Festival feelings… Womad 2011

Womad must be the most diverse festival in terms of age if not in class or race (but then none of them are, are they?). It would be fascinating to see a breakdown of the Womad crowd by age but there’s plenty of tiny tots and their parents, greying grandparents and sprightly youngish teenagers. Perhaps there is a lack of twentysomethings who are seeking something hipper in their festival experience but that in itself is instructive.

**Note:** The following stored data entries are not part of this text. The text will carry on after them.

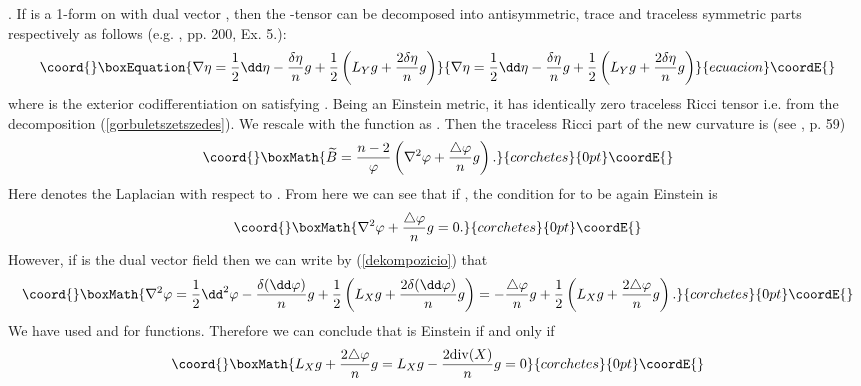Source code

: \documentclass[a4paper,12pt,draft]{article}
\begin{document}
. If \myHighlight{$\eta$}\coordHE{} is a 1-form on \coordHE{} with
dual vector \coordHE{}, then the \coordHE{}-tensor
\myHighlight{$\nabla\eta$}\coordHE{} can be decomposed into antisymmetric, trace and traceless
symmetric parts respectively as follows (e.g. \cite{pet}, pp. 200,
Ex. 5.):
\begin{equation}\coord{}\boxEquation{
\nabla\eta={1\over 2}\dd\eta -{\delta\eta\over n}g+{1\over 2}\left(
L_Yg+{2\delta\eta\over n}g\right)
\label{dekompozicio}
}{
\nabla\eta={1\over 2}\dd\eta -{\delta\eta\over n}g+{1\over 2}\left(
L_Yg+{2\delta\eta\over n}g\right)
}{ecuacion}\coordE{}\end{equation}
where \myHighlight{$\delta$}\coordHE{} is the exterior codifferentiation on \coordHE{}
satisfying \coordHE{}. Being \coordHE{} an Einstein metric, it
has identically zero traceless Ricci tensor i.e. \coordHE{} from the
decomposition (\ref{gorbuletszetszedes}). We rescale
\coordHE{} with the function \coordHE{} as
\coordHE{}. Then the traceless Ricci part of the new
curvature is (see \cite{bes}, p. 59)
\[\coord{}\boxMath{\widetilde{B}= {n-2\over\varphi}\left(\nabla^2\varphi
+{\triangle\varphi\over n}g\right) .}{corchetes}{0pt}\coordE{}\]  
Here \myHighlight{$\triangle$}\coordHE{} denotes the Laplacian with respect to \coordHE{}. From here we
can see that if \coordHE{}, the condition for \coordHE{} to be again Einstein
is
\[\coord{}\boxMath{\nabla^2\varphi +{\triangle\varphi\over n}g =0.}{corchetes}{0pt}\coordE{}\]
However, if \coordHE{} is the dual vector
field then we can write by (\ref{dekompozicio}) that
\[\coord{}\boxMath{\nabla^2\varphi ={1\over 2}\dd^2\varphi -{\delta (\dd\varphi
)\over n}g+{1\over 2}\left( L_Xg+{2\delta (\dd\varphi )\over n}g\right) =
-{\triangle\varphi\over n}g+{1\over 2}\left( L_Xg+{2\triangle\varphi\over 
n}g\right).}{corchetes}{0pt}\coordE{}\]
We have used \coordHE{} and \myHighlight{$\delta\dd =\triangle$}\coordHE{} for functions. Therefore
we can conclude that \coordHE{} is Einstein if and only if
\[\coord{}\boxMath{L_Xg+{2\triangle\varphi\over n}g=L_Xg-{2{\rm div}(X)\over n}g=0}{corchetes}{0pt}\coordE{}\]
\end{document}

Womad just gets on with being Womad whatever the fashion and its diversity of age means a complete lack of any fear factors. And no rubbish!

It’s a slick operation: from cleanish loos to queue-less bars and immaculate timing of bands on neighbouring stages, which means soundclashes are kept to a minimum and stage time is maximised.

Charlton Park is a lovely setting (a vast improvement on previous home Reading city centre) with plenty of woodland to explore and space to lounge out.

But Womad’s real selling point is its music. My personal highlight was the French-Malian techno of Donso, who seem to have perfected the banging fusion that Leftfield (and others) sought out all those years ago.

I also witnessed snatches or sets from:

  • Baaba Maal in lovely acoustic intimate mode;
  • UK-Ethiopian reggae from Dub Colossus;
  • Pleasing Honduran singing from Aurelio;
  • Brilliant Afro-Cuban trance from, er, Afrocubism;
  • A laidback welcome from Jazz Jamaica;
  • Incredible drums and harmonies from Reunion Islands’ Danyel Waro;
  • Psychedelic Stone Roses-type rock set to a reggaeton beat from Colombian awesome Bomba Estereo;
  • Cool 808-style mouth organ music and estranging singing from the Sakha Republic’s Ayarkhaan;
  • Excellent French-Moroccan grooves from former Orchestre de Barbes’ singer Aziz Sahmaoui;
  • Entertaining Memphis horns-style covers of hip hop classics from Blitz the Ambassador;
  • Balkan eurotrash from Las Balkanieras;
  • More trad but cool Balkan stuff from Taraf de Haidouks;
  • The pleasant if uninspiring fruits of former Amparanoia singer Amparo Sanchez’s Calexico collaboration;
  • and UK ska-master Gaz Mayall playing I Wanna Be Like You from Jungle Book.